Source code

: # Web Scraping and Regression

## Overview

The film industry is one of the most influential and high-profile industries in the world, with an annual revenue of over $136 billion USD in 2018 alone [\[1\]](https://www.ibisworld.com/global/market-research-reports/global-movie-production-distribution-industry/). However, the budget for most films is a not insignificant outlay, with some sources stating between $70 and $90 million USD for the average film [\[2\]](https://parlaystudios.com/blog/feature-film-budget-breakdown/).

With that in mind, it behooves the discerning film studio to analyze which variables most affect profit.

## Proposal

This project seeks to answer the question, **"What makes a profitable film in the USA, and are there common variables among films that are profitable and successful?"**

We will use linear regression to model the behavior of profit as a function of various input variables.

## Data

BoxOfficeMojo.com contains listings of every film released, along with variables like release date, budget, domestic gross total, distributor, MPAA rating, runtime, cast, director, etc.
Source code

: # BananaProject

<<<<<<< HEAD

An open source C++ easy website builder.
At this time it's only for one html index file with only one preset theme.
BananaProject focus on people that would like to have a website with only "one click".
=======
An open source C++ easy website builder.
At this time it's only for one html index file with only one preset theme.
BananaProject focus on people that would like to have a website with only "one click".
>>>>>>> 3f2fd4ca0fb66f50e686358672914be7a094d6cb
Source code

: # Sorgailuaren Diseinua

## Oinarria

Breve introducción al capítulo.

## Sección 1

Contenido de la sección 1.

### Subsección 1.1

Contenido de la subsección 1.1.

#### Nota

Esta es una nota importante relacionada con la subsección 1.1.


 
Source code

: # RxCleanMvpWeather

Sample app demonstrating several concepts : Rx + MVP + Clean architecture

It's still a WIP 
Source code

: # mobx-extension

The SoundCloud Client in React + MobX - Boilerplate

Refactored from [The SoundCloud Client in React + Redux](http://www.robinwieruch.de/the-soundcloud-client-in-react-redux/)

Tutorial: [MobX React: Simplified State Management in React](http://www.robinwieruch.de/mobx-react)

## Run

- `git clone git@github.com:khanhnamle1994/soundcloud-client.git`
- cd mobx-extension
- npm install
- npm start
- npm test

TASK » Report each line of the entries where the word "most" occurs.

ANSWER »
The film industry is one of the most influential and high-profile industries in the world, with an annual revenue of over $136 billion USD in 2018 alone [\[1\]](https://www.ibisworld.com/global/market-research-reports/global-movie-production-distribution-industry/). However, the budget for most films is a not insignificant outlay, with some sources stating between $70 and $90 million USD for the average film [\[2\]](https://parlaystudios.com/blog/feature-film-budget-breakdown/).
With that in mind, it behooves the discerning film studio to analyze which variables most affect profit.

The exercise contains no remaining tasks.